Aaron Carter’s manager, Taylor Helgeson, on a friend’s addiction

Aaron Carter photographed before a performance on Feb. 12.  (Photo: Gabe Ginsberg/Getty Images)

Aaron Carter photographed before a performance on Feb. 12. (Photo: Gabe Ginsberg/Getty Images)

Less than a month after Aaron Carter’s tragic death, his friend and manager Taylor Helgeson is responding to criticism that he wasn’t doing enough for the 34-year-old singer, who struggled with drug and alcohol addictions for much of his life. his life is too short.

“It seems people are more upset that we haven’t exposed him publicly. Why would you do that? With someone you care about? If you really want to help them, you talk privately,” Helgeson tells Yahoo Entertainment. “And Aaron had real friends, real family. We talked a lot in private. We did a lot of work. You know, in 2017 we had to take him to treatment. We did that.”

Helgeson had been friends with Carter for many years and collaborated with him on his 2018 album, Love, by co-writing a number of songs and touring with him. He said Carter had been asking him to help manage him for the past year.

“We know what we’ve tried.
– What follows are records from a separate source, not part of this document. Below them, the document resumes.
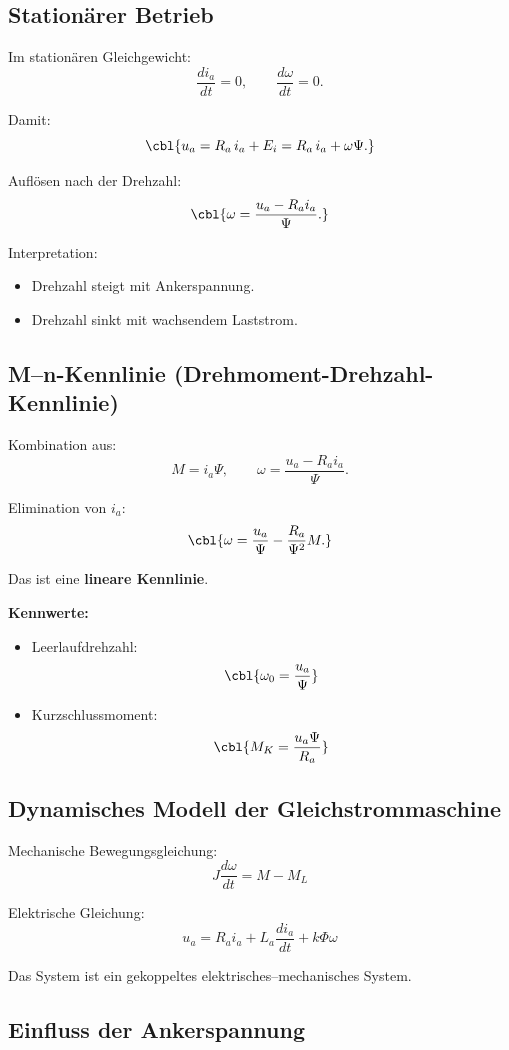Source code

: \subsection{Stationärer Betrieb}

Im stationären Gleichgewicht:
\[
\frac{di_a}{dt} = 0, \qquad \frac{d\omega}{dt} = 0.
\]

Damit:
\[
\cbl{u_a = R_a\, i_a + E_i = R_a\, i_a + \omega \Psi.}
\]

Auflösen nach der Drehzahl:
\[
\cbl{\omega = \frac{u_a - R_a i_a}{\Psi}.}
\]

Interpretation:
\begin{itemize}
    \item Drehzahl steigt mit Ankerspannung.
    \item Drehzahl sinkt mit wachsendem Laststrom.
\end{itemize}

\subsection{M--n-Kennlinie (Drehmoment-Drehzahl-Kennlinie)}

Kombination aus:
\[
M = i_a \Psi, \qquad
\omega = \frac{u_a - R_a i_a}{\Psi}.
\]

Elimination von $i_a$:
\[
\cbl{\omega = \frac{u_a}{\Psi} - \frac{R_a}{\Psi^2} M.}
\]

Das ist eine \textbf{lineare Kennlinie}.



\textbf{Kennwerte:}
\begin{itemize}
    \item Leerlaufdrehzahl:
    \[
    \cbl{\omega_0 = \frac{u_a}{\Psi}}
    \]
    \item Kurzschlussmoment:
    \[
    \cbl{M_K = \frac{u_a \Psi}{R_a}}
    \]
\end{itemize}

\subsection{Dynamisches Modell der Gleichstrommaschine}

Mechanische Bewegungsgleichung:
\[
\boxed{J \frac{d\omega}{dt} = M - M_L}
\]

Elektrische Gleichung:
\[
\boxed{u_a = R_a i_a + L_a \frac{di_a}{dt} + k\Phi \omega}
\]

Das System ist ein gekoppeltes elektrisches–mechanisches System.

\subsection{Einfluss der Ankerspannung}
We know what we’ve done. I sleep peacefully at night knowing that I did my best for my friend until he died,” says Helgeson. “And if it was a cartoon and we could have tied him to the ground and dragged him to the treatment center, we would have. But it’s not, it’s real life. And there’s a helplessness that comes with with watching someone who is going through addiction.”

He took particular issue with comments from Melanie Martin, Carter’s on-again, off-again fiancé and the mother of their 1-year-old son, Prince. In response to comments Helgeson had made about Carter’s death, she accused the manager of “having a hand in his relapse”.

“This man did nothing to help Aaron. He made him as much as possible,” she wrote. “All he did was drive a wedge between Aaron and me to get the party started. He tried to take over and bring him things that should NEVER have been brought to anyone. Let alone an addict.”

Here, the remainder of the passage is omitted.